Isso porque a Constituição Federal não estabelece expressa e claramente a titularidade desses serviços ao tratar do assunto, gerando uma polêmica que, até os dias de hoje, vem causando entraves para a elaboração de uma política nacional eficaz que possa contribuir para melhoria do déficit brasileiro no setor.
No entanto, após anos de discussão, a Comissão Mista de Saneamento, cujo relator é o Deputado Júlio Lopes, apresentou o Projeto de Lei nº 219 de 2006 (clique aqui) (o "Projeto"), estabelecendo as diretrizes nacionais para o saneamento básico para aprovação. O Projeto, que representa o marco regulatório do saneamento básico no Brasil, já foi aprovado pelo Senado Federal e agora será submetido à Câmara dos Deputados. Caso seja aprovado pela Câmara, o Projeto segue para sanção presidencial e promulgação.

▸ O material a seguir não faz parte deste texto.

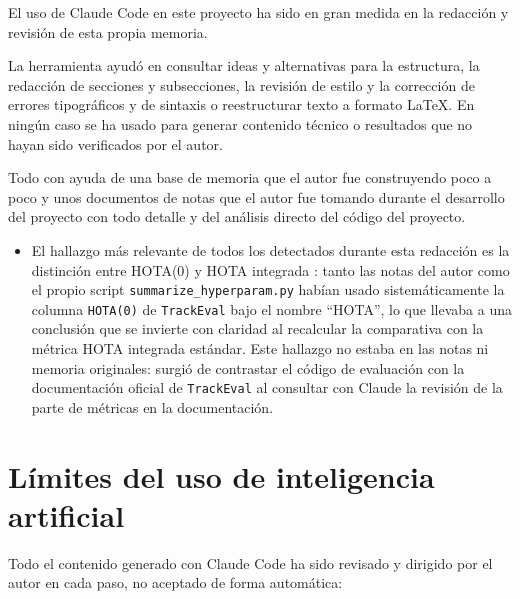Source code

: El uso de Claude Code en este proyecto ha sido en gran medida en la redacción y revisión de
esta propia memoria.

La herramienta ayudó en consultar ideas y alternativas para la estructura, la redacción de secciones y subsecciones, la revisión de estilo y
la corrección de errores tipográficos y de sintaxis o reestructurar texto a formato LaTeX.
En ningún caso se ha usado para generar contenido técnico o resultados que no hayan sido verificados por el autor.

Todo con ayuda de una base de memoria que el autor fue construyendo poco a poco y unos documentos 
de notas que el autor fue tomando durante el desarrollo del proyecto con todo detalle y del análisis directo del código del proyecto.

\begin{itemize}
  \item El hallazgo más relevante de todos los detectados durante esta
        redacción es la distinción entre HOTA(0) y HOTA integrada
        : tanto las notas del
        autor como el propio script \texttt{summarize\_hyperparam.py}
        habían usado sistemáticamente la columna \texttt{HOTA(0)} de
        \texttt{TrackEval} bajo el nombre \enquote{HOTA}, lo que llevaba a una
        conclusión que se
        invierte con claridad al recalcular la comparativa con la métrica
        HOTA integrada estándar. Este hallazgo
        no estaba en las notas ni memoria originales: surgió de contrastar el código
        de evaluación con la documentación oficial de \texttt{TrackEval}
        al consultar con Claude la revisión de la parte de métricas en la documentación.
\end{itemize}

\section{Límites del uso de inteligencia artificial}
\label{sec:ia-limites}

Todo el contenido generado con Claude Code ha sido revisado y dirigido por
el autor en cada paso, no aceptado de forma automática:

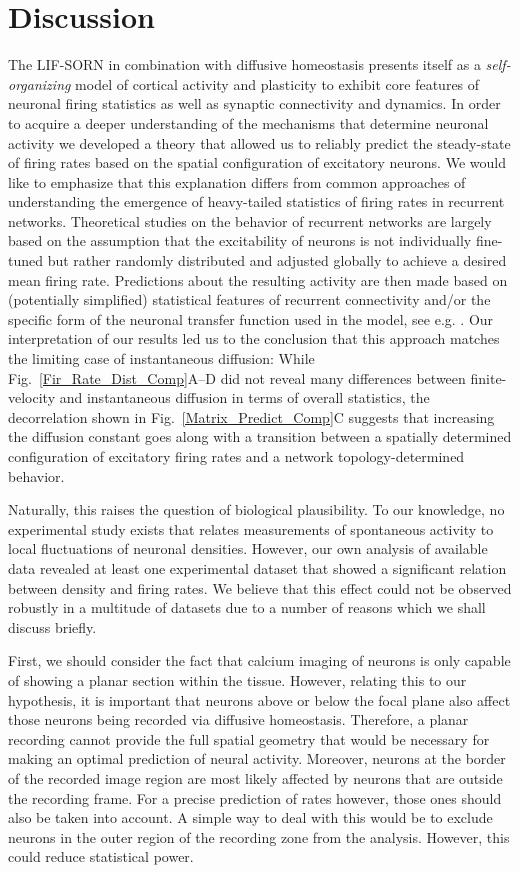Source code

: \documentclass[10pt,letterpaper]{article}
\begin{document}
\section*{Discussion}
The LIF-SORN in combination with diffusive homeostasis presents itself as a \emph{self-organizing} model of cortical activity and plasticity to exhibit core features of neuronal firing statistics as well as synaptic connectivity and dynamics. In order to acquire a deeper understanding of the mechanisms that determine neuronal activity we developed a theory that allowed us to reliably predict the steady-state of firing rates based on the spatial configuration of excitatory neurons. We would like to emphasize that this explanation differs from common approaches of understanding the emergence of heavy-tailed statistics of firing rates in recurrent networks. Theoretical studies on the behavior of recurrent networks are largely based on the assumption that the excitability of neurons is not individually fine-tuned but rather randomly distributed and adjusted globally to achieve a desired mean firing rate. Predictions about the resulting activity are then made based on (potentially simplified) statistical features of recurrent connectivity and/or the specific form of the neuronal transfer function used in the model, see e.g. \cite{Roxin_Firing_Rate_Distribution,Vreeswijk1998,Koulakov_2009}. Our interpretation of our results led us to the conclusion that this approach matches the limiting case of instantaneous diffusion: While Fig.~\ref{Fir_Rate_Dist_Comp}A--D did not reveal many differences between finite-velocity and instantaneous diffusion in terms of overall statistics, the decorrelation shown in Fig.~\ref{Matrix_Predict_Comp}C suggests that increasing the diffusion constant goes along with a transition between a spatially determined configuration of excitatory firing rates and a network topology-determined behavior.

Naturally, this raises the question of biological plausibility. To our knowledge, no experimental study exists that relates measurements of spontaneous activity to local fluctuations of neuronal densities. However, our own analysis of available data revealed at least one experimental dataset that showed a significant relation between density and firing rates. We believe that this effect could not be observed robustly in a multitude of datasets due to a number of reasons which we shall discuss briefly.

First, we should consider the fact that calcium imaging of neurons is only capable of showing a planar section within the tissue. However, relating this to our hypothesis, it is important that neurons above or below the focal plane also affect those neurons being recorded via diffusive homeostasis. Therefore, a planar recording cannot provide the full spatial geometry that would be necessary for making an optimal prediction of neural activity. Moreover, neurons at the border of the recorded image region are most likely affected by neurons that are outside the recording frame. For a precise prediction of rates however, those ones should also be taken into account. A simple way to deal with this would be to exclude neurons in the outer region of the recording zone from the analysis. However, this could reduce statistical power.
\end{document}
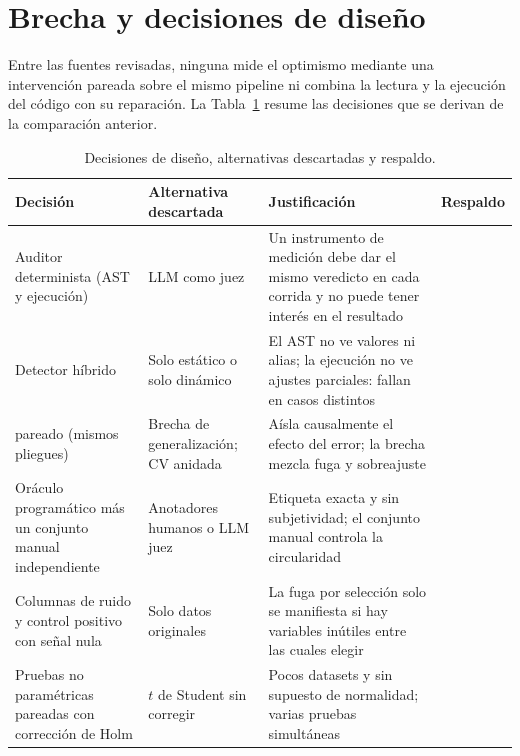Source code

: \section{Brecha y decisiones de diseño}

Entre las fuentes revisadas, ninguna mide el optimismo mediante una intervención pareada sobre el mismo pipeline ni combina la lectura y la ejecución del código con su reparación. La Tabla~\ref{tab:decisiones} resume las decisiones que se derivan de la comparación anterior.

\begin{table}[!htbp]
\centering
\caption{Decisiones de diseño, alternativas descartadas y respaldo.}
\label{tab:decisiones}
\begingroup\scriptsize\singlespacing
\begin{tabular}{@{}p{3.0cm} p{3.4cm} p{6.0cm} p{2.4cm}@{}}
\toprule
Decisión & Alternativa descartada & Justificación & Respaldo \\
\midrule
Auditor determinista (AST y ejecución) & LLM como juez & Un instrumento de medición debe dar el mismo veredicto en cada corrida y no puede tener interés en el resultado & \textcite{zheng2023} \\
Detector híbrido & Solo estático o solo dinámico & El AST no ve valores ni alias; la ejecución no ve ajustes parciales: fallan en casos distintos & \textcite{yang2022} \\
\DOpt{} pareado (mismos pliegues) & Brecha de generalización; CV anidada & Aísla causalmente el efecto del error; la brecha mezcla fuga y sobreajuste & \textcite{kapoor2023,cawley2010} \\
Oráculo programático más un conjunto manual independiente & Anotadores humanos o LLM juez & Etiqueta exacta y sin subjetividad; el conjunto manual controla la circularidad & \textcite{hevner2004} \\
Columnas de ruido y control positivo con señal nula & Solo datos originales & La fuga por selección solo se manifiesta si hay variables inútiles entre las cuales elegir & \textcite{ambroise2002} \\
Pruebas no paramétricas pareadas con corrección de Holm & $t$ de Student sin corregir & Pocos datasets y sin supuesto de normalidad; varias pruebas simultáneas & \textcite{demsar2006,holm1979} \\
\bottomrule
\end{tabular}
\endgroup
\end{table}
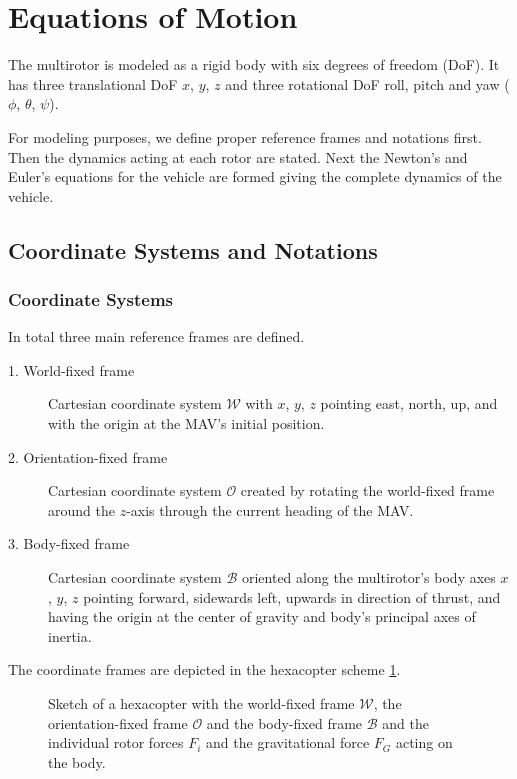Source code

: \section{Equations of Motion}
\label{sec:eq_of_motion}
The multirotor is modeled as a rigid body with six degrees of freedom (DoF). It has three translational DoF $x$, $y$, $z$ and three rotational DoF roll, pitch and yaw ($\phi$, $\theta$, $\psi$).

 For modeling purposes, we define proper reference frames and notations first. Then the dynamics acting at each rotor are stated. Next the Newton's and Euler's equations for the vehicle are formed giving the complete dynamics of the vehicle.

\subsection{Coordinate Systems and Notations}
\label{sec:coordinates}
\subsubsection{Coordinate Systems}
In total three main reference frames are defined. 
\begin{description}
\item[1. World-fixed frame] Cartesian coordinate system $\mathcal{W}$ with $x$, $y$, $z$ pointing east, north, up, and with the origin at the MAV's initial position.
\item[2. Orientation-fixed frame] Cartesian coordinate system $\mathcal{O}$ created by rotating the world-fixed frame around the $z$-axis through the current heading of the MAV. 
\item[3. Body-fixed frame] Cartesian coordinate system $\mathcal{B}$ oriented along the multirotor's body axes $x$, $y$, $z$ pointing forward, sidewards left, upwards in direction of thrust, and having the origin at the center of gravity and body's principal axes of inertia.
\end{description}

The coordinate frames are depicted in the hexacopter scheme \ref{fig:hexa}.


\begin{figure}
   \centering
   \def\svgwidth{0.75\textwidth}
   
   \caption{Sketch of a hexacopter with the world-fixed frame $\mathcal{W}$, the orientation-fixed frame $\mathcal{O}$ and the body-fixed frame $\mathcal{B}$ and the individual rotor forces $F_{i}$ and the gravitational force $F_G$ acting on the body.}
   \label{fig:hexa}
\end{figure}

Se houver emendas da Câmara, volta para o Senado, que as analisará (podendo aprová-las ou rejeitá-las) e, em seguida, encaminhará para o presidente para sanção e promulgação.
Como definido pelo Projeto, saneamento básico é o conjunto de serviços, infra-estruturas e instalações operacionais de (a) abastecimento de água potável, constituído pelas atividades, infra-estruturas e instalações necessárias ao abastecimento público de água potável, desde a captação até às ligações prediais e respectivos instrumentos de mediação; (b) esgotamento sanitário, constituído pelas atividades, infra-estruturas e instalações operacionais de coleta, transporte, tratamento e disposição final adequados dos esgotos sanitários, desde as ligações prediais até o seu lançamento final no meio ambiente; (c) limpeza urbana e manejo de resíduos sólidos, constituído pelo conjunto de atividades, infra-estruturas e instalações operacionais de coleta, transporte, transbordo, tratamento e destino final do lixo doméstico e do lixo originário da varrição e limpeza de logradouros e vias públicas; e (d) drenagem e manejo das águas pluviais urbanas, constituído pelo conjunto de atividades, infra-estruturas e instalações operacionais de drenagem urbana de águas pluviais, de transporte, detenção ou retenção para amortecimento de vazões de cheias, tratamento e disposição final das águas pluviais drenadas nas áreas urbanas.
2. - Aspectos Relevantes
O Projeto traz uma série de avanços para o setor, criando as regras básicas para o seu desenvolvimento e o pano de fundo para a formulação da Política Nacional de Saneamento. Dentre os principais aspectos tratados pelo Projeto, destacamos os seguintes:
(a) Titularidade dos Serviços
Apesar de amplamente discutido, o tema não é abordado diretamente pelo Projeto. A definição da titularidade dos serviços de saneamento dependerá da interpretação do Supremo Tribunal Federal - STF nas ações diretas de inconstitucionalidade contra determinadas leis estaduais cujos julgamentos continuam pendentes.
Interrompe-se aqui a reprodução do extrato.